Australian shares are set to open lower on renewed concerns about a slowdown in global growth which was highlighted by the IMF's warning about the global economy weakening at a "faster than expected" rate. This has generally triggered weakness in the markets although shares on Wall Street bucked this trend, closing higher on Wednesday, after a session of fluctuating from positive through negative as investors sought to position themselves for slower economic growth. The Dow Jones and S&P500 both closed in the green, with the indices rising 171.14 (+0.70%) and 6.38 (+0.24%) points respectively. Strong earnings from IBM and other US blue-chips acted to negate the effects of negative news headlines keeping the Dow Jones afloat on Wednesday. The labour market report is expected to be released today and will provide vital information on the employment change and the unemployment rate in Australia. ASX 200 futures are currently up 11 points.

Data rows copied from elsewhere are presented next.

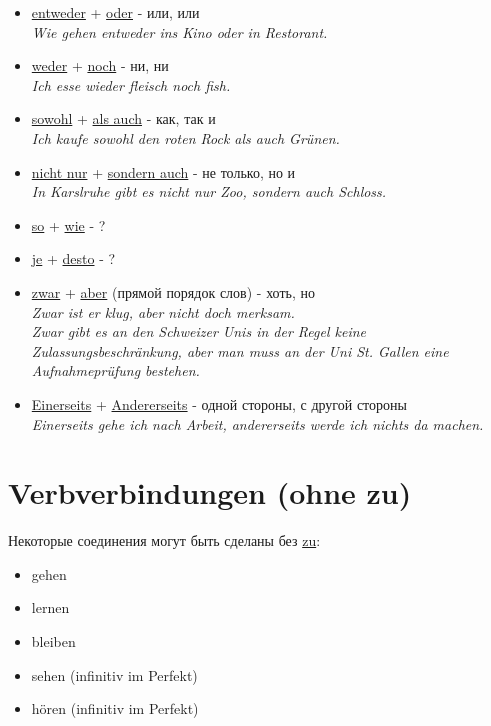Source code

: \documentclass[12pt,a4paper]{report}
\newcommand{\satzew}[1]{\underline{#1}}
\newcommand{\ubersatze}[1]{\textit{#1}}
\begin{document}
\begin{itemize}
\item \satzew{entweder} + \satzew{oder} - или, или
~\\ \ubersatze{Wie gehen entweder ins Kino oder in Restorant.}
\item \satzew{weder} + \satzew{noch} - ни, ни
~\\ \ubersatze{Ich esse wieder fleisch noch fish.}
\item \satzew{sowohl} + \satzew{als auch} - как, так и
~\\ \ubersatze{Ich kaufe sowohl den roten Rock als auch Grünen.}
\item \satzew{nicht nur} + \satzew{sondern auch} - не только, но и
~\\ \ubersatze{In Karslruhe gibt es nicht nur Zoo, sondern auch Schloss.}
\item \satzew{so} + \satzew{wie} - ?
\item \satzew{je} + \satzew{desto} - ?
\item \satzew{zwar} + \satzew{aber} (прямой порядок слов) - хоть, но
~\\ \ubersatze{Zwar ist er klug, aber nicht doch merksam.}
~\\ \ubersatze{Zwar gibt es an den Schweizer Unis in der Regel keine Zulassungsbeschränkung, aber man muss an der Uni St. Gallen eine Aufnahmeprüfung bestehen.}
\item \satzew{Einerseits} + \satzew{Andererseits} -  одной стороны, с другой стороны
~\\ \ubersatze{Einerseits gehe ich nach Arbeit, andererseits werde ich nichts da machen.}
\end{itemize}

\chapter{Verbverbindungen (ohne zu)}

Некоторые соединения могут быть сделаны без \satzew{zu}:
\begin{itemize}
    \item gehen
    \item lernen
    \item bleiben
    \item sehen (infinitiv im Perfekt)
    \item hören (infinitiv im Perfekt)
\end{itemize}
\end{document}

Commodities and Currencies

Brent crude prices have benefited from hopes that OPEC will manage to achieve production cuts and easing trade tensions between the US and China. Brent crude is currently experiencing a small pullback after hitting a new recent high of US$63.13 on Tuesday and is sitting at US$60.92 (-0.03%).

The spot price of gold is up about $1.55 and is now hovering around US$1281.85. From a technical perspective, it still remains in its medium-term uptrend despite the recent pullback.

The AUD edged 0.3% higher to US71.42¢, however it is still more that 12% lower than a year ago when it last traded above US80¢. The long term outlook for the AUD seems grim as Capital Economics downgraded its forecast for Australian interest rates, saying that the Reserve Bank would be forced to cut its key rate to 1% from 1.5% on the back of the weakening local housing market.